Cost model and ROI illustration
Utility savings stack up quickly. Eliminating 3.8 million liters/year (one million gallons) of conveyor water can save roughly $1,900 in raw water and $1,900 in sewage treatment at $0.50 per kiloliter each (local tariffs vary; see reference on industrial wastewater pricing, Porvoo). Chemical cuts add more: Redhook saved ~675 gallons of lube soap per year, worth a few thousand dollars; conservatively estimating 2,500 liters at $2/liter yields another $2,000–$5,000/year (Packaging Digest).
Energy paybacks are smaller but additive: a ~10% friction drop can trim drive power. For a 10 kW motor running two shifts, 240 days/year, that’s 1 kW saved — about $200/year at $0.10/kWh. Energy is secondary to water/chemical savings (Diversey).

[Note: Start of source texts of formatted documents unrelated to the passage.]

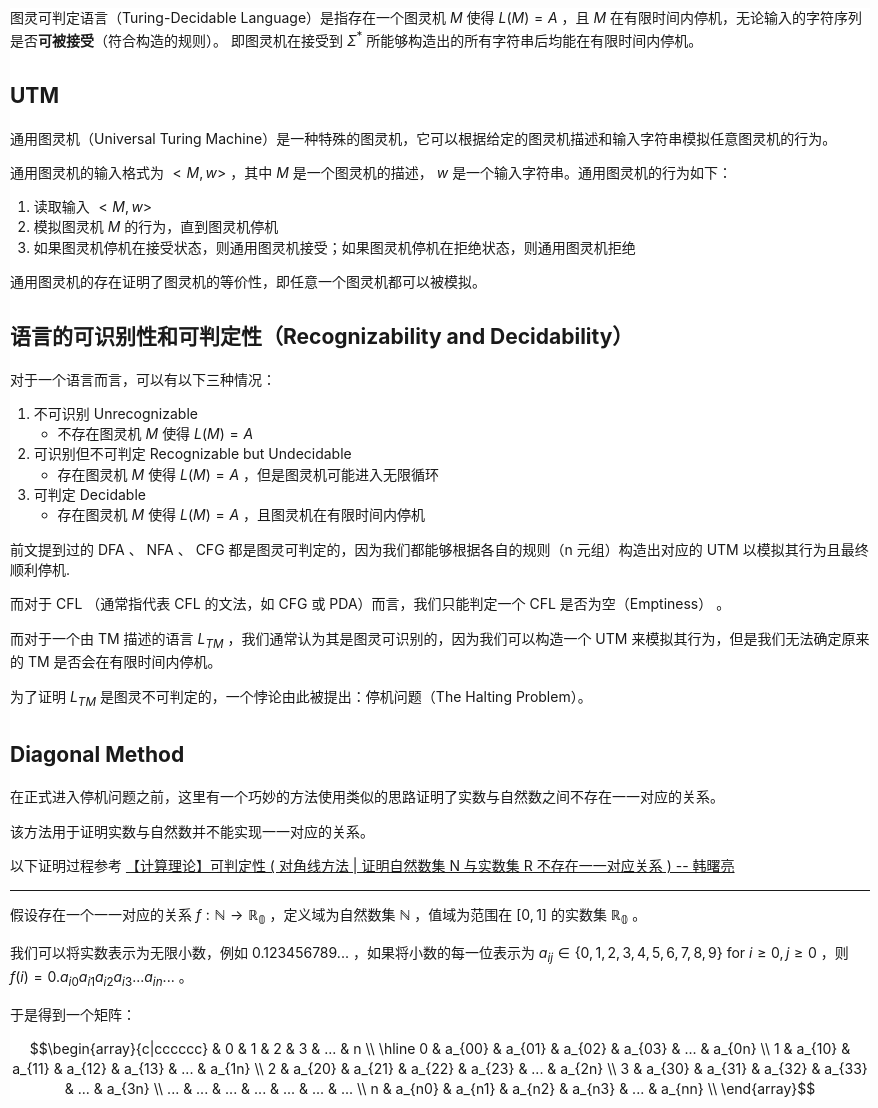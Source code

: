 图灵可判定语言（Turing-Decidable Language）是指存在一个图灵机 $M$ 使得 $L(M) = A$ ，且 $M$ 在有限时间内停机，无论输入的字符序列是否**可被接受**（符合构造的规则）。
即图灵机在接受到 $\Sigma^*$ 所能够构造出的所有字符串后均能在有限时间内停机。

## UTM

通用图灵机（Universal Turing Machine）是一种特殊的图灵机，它可以根据给定的图灵机描述和输入字符串模拟任意图灵机的行为。

通用图灵机的输入格式为 $<M, w>$ ，其中 $M$ 是一个图灵机的描述， $w$ 是一个输入字符串。通用图灵机的行为如下：

1) 读取输入 $<M, w>$
2) 模拟图灵机 $M$ 的行为，直到图灵机停机
3) 如果图灵机停机在接受状态，则通用图灵机接受；如果图灵机停机在拒绝状态，则通用图灵机拒绝

通用图灵机的存在证明了图灵机的等价性，即任意一个图灵机都可以被模拟。

## 语言的可识别性和可判定性（Recognizability and Decidability）

对于一个语言而言，可以有以下三种情况：

1) 不可识别 Unrecognizable
   - 不存在图灵机 $M$ 使得 $L(M) = A$
2) 可识别但不可判定 Recognizable but Undecidable
   - 存在图灵机 $M$ 使得 $L(M) = A$ ，但是图灵机可能进入无限循环
3) 可判定 Decidable
   - 存在图灵机 $M$ 使得 $L(M) = A$ ，且图灵机在有限时间内停机

前文提到过的 DFA 、 NFA 、 CFG 都是图灵可判定的，因为我们都能够根据各自的规则（n 元组）构造出对应的 UTM 以模拟其行为且最终顺利停机.

而对于 CFL （通常指代表 CFL 的文法，如 CFG 或 PDA）而言，我们只能判定一个 CFL 是否为空（Emptiness） 。

而对于一个由 TM 描述的语言 $L_{TM}$ ，我们通常认为其是图灵可识别的，因为我们可以构造一个 UTM 来模拟其行为，但是我们无法确定原来的 TM 是否会在有限时间内停机。

为了证明 $L_{TM}$ 是图灵不可判定的，一个悖论由此被提出：停机问题（The Halting Problem）。

## Diagonal Method

在正式进入停机问题之前，这里有一个巧妙的方法使用类似的思路证明了实数与自然数之间不存在一一对应的关系。

该方法用于证明实数与自然数并不能实现一一对应的关系。

以下证明过程参考 [【计算理论】可判定性 ( 对角线方法 | 证明自然数集 N 与实数集 R 不存在一一对应关系 ) -- 韩曙亮](https://blog.csdn.net/shulianghan/article/details/110931560)

---

假设存在一个一一对应的关系 $f : \mathbb{N} \to \mathbb{R_0}$ ，定义域为自然数集 $\mathbb{N}$ ，值域为范围在 $[0, 1]$ 的实数集 $\mathbb{R_0}$ 。

我们可以将实数表示为无限小数，例如 $0.123456789...$ ，如果将小数的每一位表示为 $a_{ij} \in \{0, 1, 2, 3, 4, 5, 6, 7, 8, 9\} \text{ for } i \geq 0, j \geq 0$ ，则 $f(i) = 0.a_{i0}a_{i1}a_{i2}a_{i3}... a_{in}...$ 。

于是得到一个矩阵：

$$\begin{array}{c|cccccc}
  & 0 & 1 & 2 & 3 & ... & n \\
\hline
0 & a_{00} & a_{01} & a_{02} & a_{03} & ... & a_{0n} \\
1 & a_{10} & a_{11} & a_{12} & a_{13} & ... & a_{1n} \\
2 & a_{20} & a_{21} & a_{22} & a_{23} & ... & a_{2n} \\
3 & a_{30} & a_{31} & a_{32} & a_{33} & ... & a_{3n} \\
... & ... & ... & ... & ... & ... & ... \\
n & a_{n0} & a_{n1} & a_{n2} & a_{n3} & ... & a_{nn} \\
\end{array}$$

Maintenance can improve, too. Diversey reports >200% increase in plastic chain life under dry lube (i.e., doubling lifetime). Bearings and sensors last longer when not drenched, and fewer stops from chain issues or floor spillage boost throughput. Ecolab notes dry lube “can increase conveyor speeds and reduce broken bottle counts,” which translates to fewer losses (Diversey) (Machinery Lubrication). Safety/compliance impacts are positive but harder to monetize; some manufacturers link such gains to lower insurance and OSHA costs (no public data cited).
Investment varies. A retrofit typically adds a dispensing system (brushes, pumps, controls) and sometimes new chains/belts. Redhook swapped an entire conveyor to a dry‑running design, but many plants convert existing conveyors with metered applicators; industry anecdotes range from tens to a few hundred thousand dollars depending on scope (Packaging Digest).
One reported brewery in Tanzania (24,000 cans/hour) saved >$12,000/year from water, lube, and effluent alone, with a 36‑month payback — implying roughly $36,000 invested (Food & Beverage Business). In markets with cheaper water but higher usage, ROIs of 2–4 years are plausible. For example, if total annual savings are $8,000 and the upgrade costs $20,000, payback is 2.5 years (ROI ~40%/year).
A synthesized ROI model: water saved 3.8M L × ($0.50 + $0.50)/1,000 ≈ ~$3,800; detergent saved 2,500 L × $2/L ≈ ~$5,000; energy saved ~1–2 MWh × $0.10 ≈ ~$200; maintenance spares reduction ≈ ~$1,000 (assumed). Total annual savings ≈ ~$10,000. If installation costs $30,000, payback ≈ ~3 years. With water scarcity and sustainability pressures rising — and given case studies from Packaging Digest and Food & Beverage Business — many breweries see dry lube as both an environmental and financial win (Packaging Digest) (Food & Beverage Business).
Sources and further reading
Industry case studies and product data (Diversey, Ecolab, Klüber, ChemTreat, Packaging Digest) report water/chemical savings, slip‑prevention, and ROI with dry conveyor lubrication (Packaging Digest) (Diversey) (Innovations Food) (Machinery Lubrication) (ChemTreat). Figures cited above are representative to inform cost–benefit analyses in brewery packaging lines.